Saiba mais: Auditor de caixa eletrônico – Ferido em assalto

Reprodução / DepositPhotos

Um auditor de caixa eletrônico que foi ferido em um assalto durante um atendimento deve receber indenização por danos morais, estéticos e materiais. O valor total da condenação é de R$ 120 mil. A decisão é da 8ª Turma do Tribunal Regional do Trabalho da 4ª Região que manteve a sentença da juíza de primeiro grau Patrícia Iannini dos Santos. O ataque ocorreu quando o trabalhador retornava ao carro da empresa após consertar um terminal eletrônico. O auditor foi golpeado com faca nos braços e mãos.
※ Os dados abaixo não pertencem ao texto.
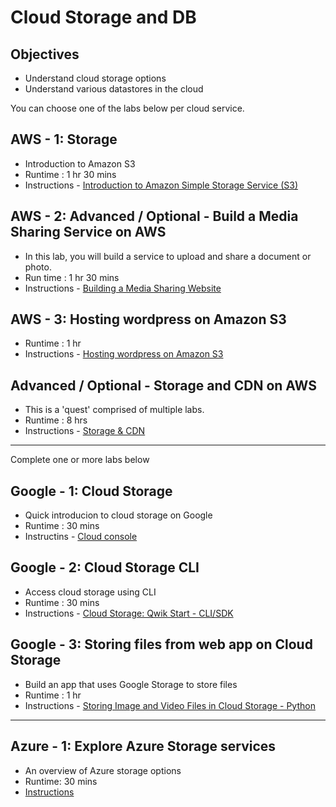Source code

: # Cloud Storage and DB

## Objectives

* Understand cloud storage options
* Understand various datastores in the cloud

You can choose one of the labs below per cloud service.

## AWS - 1: Storage

* Introduction to Amazon S3
* Runtime : 1 hr 30 mins
* Instructions - [Introduction to Amazon Simple Storage Service (S3)](https://amazon.qwiklabs.com/focuses/35937?catalog_rank=%7B%22rank%22%3A1%2C%22num_filters%22%3A0%2C%22has_search%22%3Atrue%7D&parent=catalog&search_id=21977429)

## AWS - 2: Advanced / Optional - Build a Media Sharing Service on AWS

* In this lab, you will build a service to upload and share a document or photo.
* Run time : 1 hr 30 mins
* Instructions - [Building a Media Sharing Website](https://amazon.qwiklabs.com/focuses/42906?catalog_rank=%7B%22rank%22%3A1%2C%22num_filters%22%3A0%2C%22has_search%22%3Atrue%7D&parent=catalog&search_id=21977460)

## AWS - 3: Hosting wordpress on Amazon S3

* Runtime : 1 hr
* Instructions - [Hosting wordpress on Amazon S3](https://amazon.qwiklabs.com/focuses/48527?parent=catalog)

## Advanced / Optional - Storage and CDN on AWS

* This is a 'quest' comprised of multiple labs.
* Runtime : 8 hrs
* Instructions - [Storage & CDN](https://amazon.qwiklabs.com/quests/9?catalog_rank=%7B%22rank%22%3A1%2C%22num_filters%22%3A0%2C%22has_search%22%3Atrue%7D&search_id=21977467)

---

Complete one or more labs below

## Google - 1: Cloud Storage

* Quick introducion to cloud storage on Google
* Runtime : 30 mins
* Instructins - [Cloud console](https://www.cloudskillsboost.google/focuses/1760?parent=catalog)

## Google - 2: Cloud Storage CLI

* Access cloud storage using CLI
* Runtime : 30 mins
* Instructions - [Cloud Storage: Qwik Start - CLI/SDK](https://www.cloudskillsboost.google/focuses/569?parent=catalog)

## Google - 3: Storing files from web app on Cloud Storage

* Build an app that uses Google Storage to store files
* Runtime : 1 hr
* Instructions - [Storing Image and Video Files in Cloud Storage - Python](https://www.cloudskillsboost.google/focuses/1075?catalog_rank=%7B%22rank%22%3A1%2C%22num_filters%22%3A0%2C%22has_search%22%3Atrue%7D&parent=catalog&search_id=21977593)

---

## Azure - 1: Explore Azure Storage services

* An overview of Azure storage options
* Runtime: 30 mins
* [Instructions](https://learn.microsoft.com/en-us/training/modules/azure-storage-fundamentals/)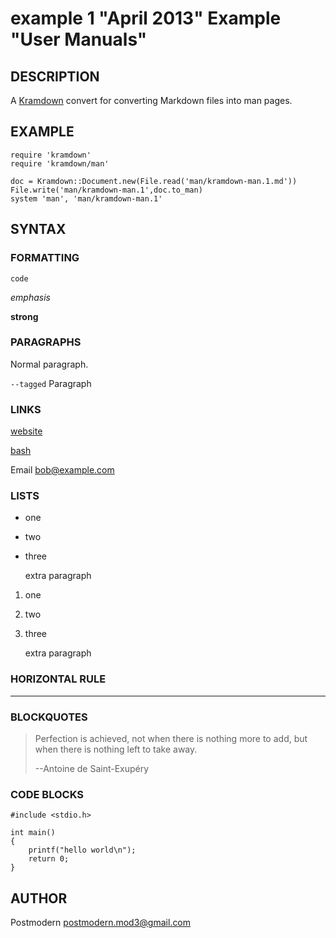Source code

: # example 1 "April 2013" Example "User Manuals"

## DESCRIPTION

A [Kramdown][kramdown] convert for converting Markdown files into man pages.

## EXAMPLE

    require 'kramdown'
    require 'kramdown/man'

    doc = Kramdown::Document.new(File.read('man/kramdown-man.1.md'))
    File.write('man/kramdown-man.1',doc.to_man)
    system 'man', 'man/kramdown-man.1'

## SYNTAX

### FORMATTING

`code`

*emphasis*

**strong**

### PARAGRAPHS

Normal paragraph.

`--tagged`
  Paragraph

### LINKS

[website](http://example.com/)

[bash](man:bash(1))

Email <bob@example.com>

### LISTS

* one
* two
* three

  extra paragraph

1. one
2. two
3. three

   extra paragraph

### HORIZONTAL RULE

-------------------------------------------------------------------------------

### BLOCKQUOTES

> Perfection is achieved, not when there is nothing more to add, but when there is nothing left to take away.
>
> --Antoine de Saint-Exupéry

### CODE BLOCKS

    #include <stdio.h>

    int main()
    {
	    printf("hello world\n");
	    return 0;
    }

## AUTHOR

Postmodern <postmodern.mod3@gmail.com>

[kramdown]: http://kramdown.rubyforge.org/
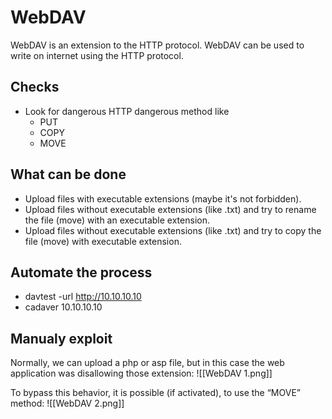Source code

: # WebDAV
WebDAV is an extension to the HTTP protocol. WebDAV can be used to write on internet using the HTTP protocol.

## Checks
- Look for dangerous HTTP dangerous method like
	- PUT
	- COPY
	- MOVE

## What can be done
- Upload files with executable extensions (maybe it's not forbidden).
- Upload files without executable extensions (like .txt) and try to rename the file (move) with an executable extension.
- Upload files without executable extensions (like .txt) and try to copy the file (move) with executable extension.

## Automate the process
- davtest -url http://10.10.10.10
- cadaver 10.10.10.10


## Manualy exploit
Normally, we can upload a php or asp file, but in this case the web application was disallowing those extension:
![[WebDAV 1.png]]

To bypass this behavior, it is possible (if activated), to use the “MOVE” method:
![[WebDAV 2.png]]

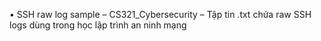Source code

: • SSH raw log sample – CS321_Cybersecurity
– Tập tin .txt chứa raw SSH logs dùng trong học lập trình an ninh mạng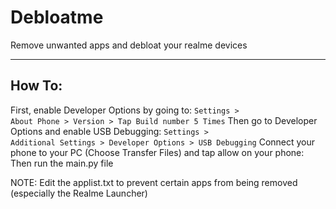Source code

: # Debloatme
Remove unwanted apps and debloat your realme devices

-------
How To:
-------
First, enable Developer Options by going to:
<code>Settings > About Phone > Version > Tap Build number 5 Times</code>
Then go to Developer Options and enable USB Debugging:
<code>Settings > Additional Settings > Developer Options > USB Debugging</code>
Connect your phone to your PC (Choose Transfer Files) and tap allow on your phone:
Then run the main.py file

NOTE: Edit the applist.txt to prevent certain apps from being removed (especially the Realme Launcher)
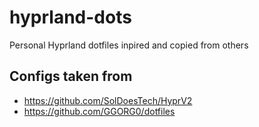 # hyprland-dots
Personal Hyprland dotfiles inpired and copied from others

## Configs taken from 

- https://github.com/SolDoesTech/HyprV2
- https://github.com/GGORG0/dotfiles
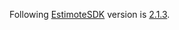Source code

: Following [EstimoteSDK](https://github.com/Estimote/iOS-SDK) version is [2.1.3](https://github.com/Estimote/iOS-SDK/releases/tag/2.1.3).
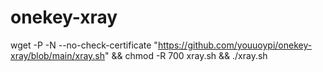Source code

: # onekey-xray


wget -P  -N --no-check-certificate "https://github.com/youuoypi/onekey-xray/blob/main/xray.sh" && chmod -R 700 xray.sh && ./xray.sh
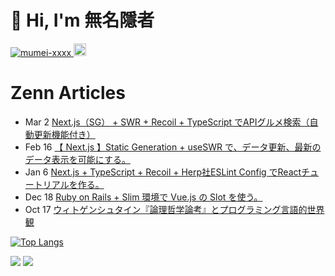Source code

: # 👋 Hi, I'm 無名隱者

<p align="left"> 
  <a href="https://github.com/mumei-xxxx/mumei-xxxx/">
    <img src="https://komarev.com/ghpvc/?username=mumei-xxxx" alt="mumei-xxxx" />
  </a>
  <a href="http://twitter.com/mumei_yinja">
    <img height="20" src="https://img.shields.io/twitter/follow/mumei_yinja?label=Twitter&logo=twitter&style=flat" />
  </a>
</p>

# Zenn Articles

<!-- profile updater begin: zenn -->
- Mar 2 [Next.js（SG） + SWR + Recoil + TypeScript でAPIグルメ検索（自動更新機能付き）](https://zenn.dev/purenium/articles/nextjs-sg-use-swr-gourmet-search)
- Feb 16 [【 Next.js 】Static Generation + useSWR で、データ更新、最新のデータ表示を可能にする。](https://zenn.dev/purenium/articles/nextjs-sg-use-swr-strong-consistency)
- Jan 6 [Next.js + TypeScript + Recoil + Herp社ESLint Config でReactチュートリアルを作る。](https://zenn.dev/purenium/articles/nextjs-recoil-tic-tac-toe)
- Dec 18 [Ruby on Rails + Slim 環境で Vue.js の Slot を使う。](https://zenn.dev/purenium/articles/rails-slim-vue-slot)
- Oct 17 [ウィトゲンシュタイン『論理哲学論考』とプログラミング言語的世界観](https://zenn.dev/purenium/articles/logisch-philosophische-abhandlung-weltanschauung)
<!-- profile updater end: zenn -->

<!-- Top Languages Card -->
[![Top Langs](https://github-readme-stats.vercel.app/api/top-langs/?username=mumei-xxxx&layout=compact&theme=dracula)](https://github.com/anuraghazra/github-readme-stats)


[![](https://raw.githubusercontent.com/mumei-xxxx/mumei-xxxx/main/profile-summary-card-output/dracula/1-repos-per-language.svg)](https://github.com/vn7n24fzkq/github-profile-summary-cards) [![](https://raw.githubusercontent.com/mumei-xxxx/mumei-xxxx/main/profile-summary-card-output/dracula/2-most-commit-language.svg)](https://github.com/vn7n24fzkq/github-profile-summary-cards)

<!--
**mumei-xxxx/mumei-xxxx** is a ✨ _special_ ✨ repository because its `README.md` (this file) appears on your GitHub profile.

Here are some ideas to get you started:

- 🔭 I’m currently working on ...
- 🌱 I’m currently learning ...
- 👯 I’m looking to collaborate on ...
- 🤔 I’m looking for help with ...
- 💬 Ask me about ...
- 📫 How to reach me: ...
- 😄 Pronouns: ...
- ⚡ Fun fact: ...
-->
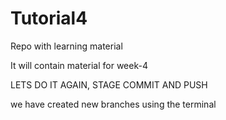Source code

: # Tutorial4
Repo with learning material

It will contain material for week-4

LETS DO IT AGAIN, STAGE COMMIT AND PUSH


we have created new branches using the terminal
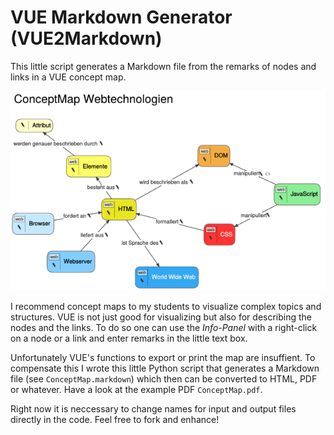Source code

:# VUE Markdown Generator (VUE2Markdown)

This little script generates a Markdown file from the remarks of nodes and links in a VUE concept map.

![Screenshot of an example map](Screenshot.png)

I recommend concept maps to my students to visualize complex topics and structures. VUE is not just good for 
visualizing but also for describing the nodes and the links. To do so one can use the *Info-Panel* with a right-click 
on a node or a link and enter remarks in the little text box. 

Unfortunately VUE's functions to export or print the map are insuffient. To compensate this I wrote this little Python 
script that generates a Markdown file (see `ConceptMap.markdown`) which then can be converted to HTML, PDF or whatever. Have a look at the example 
PDF `ConceptMap.pdf`.

Right now it is neccessary to change names for input and output files directly in the code. Feel free to fork and enhance!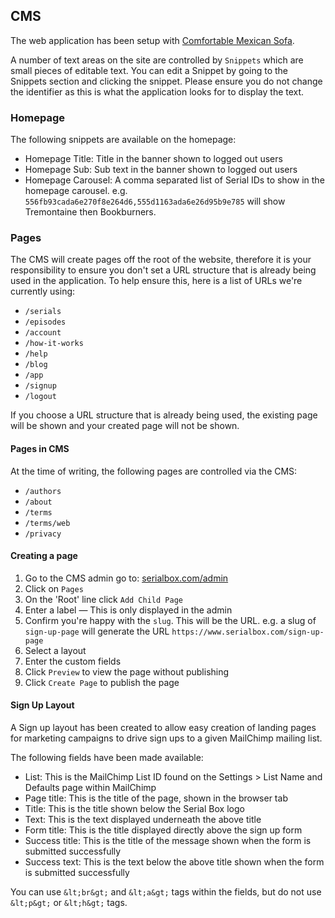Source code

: ## CMS

The web application has been setup with [Comfortable Mexican Sofa](https://github.com/comfy/comfortable-mexican-sofa).
 
A number of text areas on the site are controlled by `Snippets` which are small pieces of editable text. You can edit a Snippet by going to the Snippets section and clicking the snippet. Please ensure you do not change the identifier as this is what the application looks for to display the text.

### Homepage

The following snippets are available on the homepage:
 
+ Homepage Title: Title in the banner shown to logged out users
+ Homepage Sub: Sub text in the banner shown to logged out users
+ Homepage Carousel: A comma separated list of Serial IDs to show in the homepage carousel. e.g. `556fb93cada6e270f8e264d6,555d1163ada6e26d95b9e785` will show Tremontaine then Bookburners.

### Pages

The CMS will create pages off the root of the website, therefore it is your responsibility to ensure you don't set a URL structure that is already being used in the application. To help ensure this, here is a list of URLs we're currently using:
 
+ `/serials`
+ `/episodes`
+ `/account`
+ `/how-it-works`
+ `/help`
+ `/blog`
+ `/app`
+ `/signup`
+ `/logout`
 
If you choose a URL structure that is already being used, the existing page will be shown and your created page will not be shown.

#### Pages in CMS

At the time of writing, the following pages are controlled via the CMS:

+ `/authors`
+ `/about`
+ `/terms`
+ `/terms/web`
+ `/privacy`

#### Creating a page
 
1. Go to the CMS admin go to: [serialbox.com/admin](https://www.serialbox.com/admin)
2. Click on `Pages`
3. On the 'Root' line click `Add Child Page`
4. Enter a label — This is only displayed in the admin
5. Confirm you're happy with the `slug`. This will be the URL. e.g. a slug of `sign-up-page` will generate the URL `https://www.serialbox.com/sign-up-page`
6. Select a layout
7. Enter the custom fields
8. Click `Preview` to view the page without publishing
9. Click `Create Page` to publish the page

#### Sign Up Layout

A Sign up layout has been created to allow easy creation of landing pages for marketing campaigns to drive sign ups to a given MailChimp mailing list.
 
The following fields have been made available:
 
+ List: This is the MailChimp List ID found on the Settings > List Name and Defaults page within MailChimp
+ Page title: This is the title of the page, shown in the browser tab
+ Title: This is the title shown below the Serial Box logo
+ Text: This is the text displayed underneath the above title
+ Form title: This is the title displayed directly above the sign up form
+ Success title: This is the title of the message shown when the form is submitted successfully
+ Success text: This is the text below the above title shown when the form is submitted successfully
 
You can use `&lt;br&gt;` and `&lt;a&gt;` tags within the fields, but do not use `&lt;p&gt;` or `&lt;h&gt;` tags.
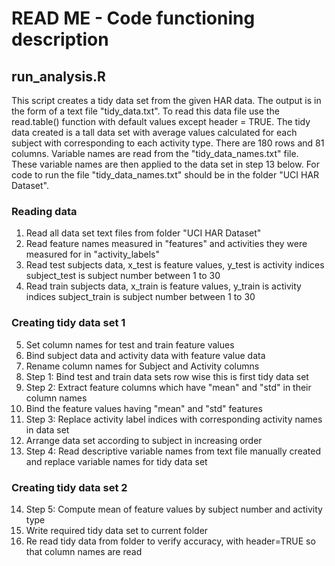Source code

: # READ ME - Code functioning description
## run_analysis.R 

This script creates a tidy data set from the given HAR data. The output is in the form of a text file "tidy_data.txt". To read this data file use the read.table() function with default values except header = TRUE. The tidy data created is a tall data set with average values calculated for each subject with corresponding to each activity type. There are 180 rows and 81 columns. Variable names are read from the "tidy_data_names.txt" file. These variable names are then applied to the data set in step 13 below. For code to run the file "tidy_data_names.txt" should be in the folder "UCI HAR Dataset". <br />

###	Reading data
1. 	Read all data set text files from folder "UCI HAR Dataset" <br />
2.	Read feature names measured in "features" and activities they were measured for 
	in "activity_labels" <br />
3.	Read test subjects data, x_test is feature values, y_test is activity indices
	subject_test is subject number between 1 to 30 <br />
4.	Read train subjects data, x_train is feature values, y_train is activity indices
	subject_train is subject number between 1 to 30 <br />

###	Creating tidy data set 1
5.	Set column names for test and train feature values <br />
6.	Bind subject data and activity data with feature value data <br />
7.	Rename column names for Subject and Activity columns <br />
8.	Step 1: Bind test and train data sets row wise
	this is first tidy data set <br />
9.	Step 2: Extract feature columns which have "mean" and "std" 
	in their column names <br />
10.	Bind the feature values having "mean" and "std" features <br />
11.	Step 3: Replace activity label indices with corresponding activity names in data set <br />
12.	Arrange data set according to subject in increasing order <br />
13.	Step 4: Read descriptive variable names from text file manually created
	and replace variable names for tidy data set <br />

### 	Creating tidy data set 2
14.	Step 5: Compute mean of feature values by subject number and activity type <br />
15.	Write required tidy data set to current folder <br />
16.	Re read tidy data from folder to verify accuracy, with header=TRUE so
	that column names are read <br />
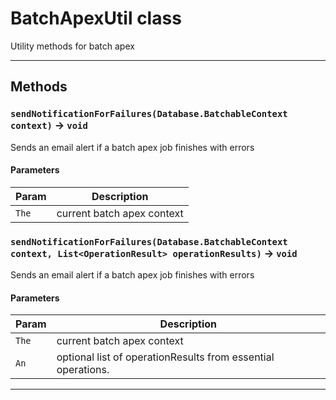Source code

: # BatchApexUtil class

Utility methods for batch apex

---
## Methods
### `sendNotificationForFailures(Database.BatchableContext context)` → `void`

Sends an email alert if a batch apex job finishes with errors

#### Parameters
|Param|Description|
|-----|-----------|
|`The` |  current batch apex context |

### `sendNotificationForFailures(Database.BatchableContext context, List<OperationResult> operationResults)` → `void`

Sends an email alert if a batch apex job finishes with errors

#### Parameters
|Param|Description|
|-----|-----------|
|`The` |  current batch apex context |
|`An` |  optional list of operationResults from essential operations. |

---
Comentário: Companheira e ex-cônjuge do falecido e pensão por morte

Reprodução / internet

Uma mulher, após se divorciar voltou a conviver em união estável com o ex-cônjuge e, a 10ª Turma do Tribunal Regional Federal da 3ª Região (TRF3) condenou o Instituto Nacional do Seguro Social (INSS) a lhe conceder a pensão por morte.
A decisão do TRF3 levou em consideração o Protocolo para Julgamento com Perspectiva de Gênero, instituído pelo Conselho Nacional de Justiça, e reformou sentença, que havia negado o pedido da vi&ua cute;va.
Pelo Protocolo, o julgador deve se abster de perguntas calcadas em estereótipos de gênero ou em temas íntimos irrelevantes, devendo dirigir a instrução probatória aos elementos objetivos para caracterização da união estável — convivência pública, contínua e duradoura, e dependência econômica.
Com base no voto da relatora, desembargadora federal Gabriela Araújo, a 10ª Turma entendeu que houve falha na condução do depoimento da viúva em razão de indagações de natureza íntima consideradas irrelevantes para decidir sobre o direito à pensão por morte.
Na ocasião, foram perguntados, inoportunamente, os motivos da separação e da reconciliação, se o segurado a agredia, se costumava se embriagar, se o casal dormia no mesmo quarto, se havia relacionamento sexual e se ele mantinha relações extraconjugais.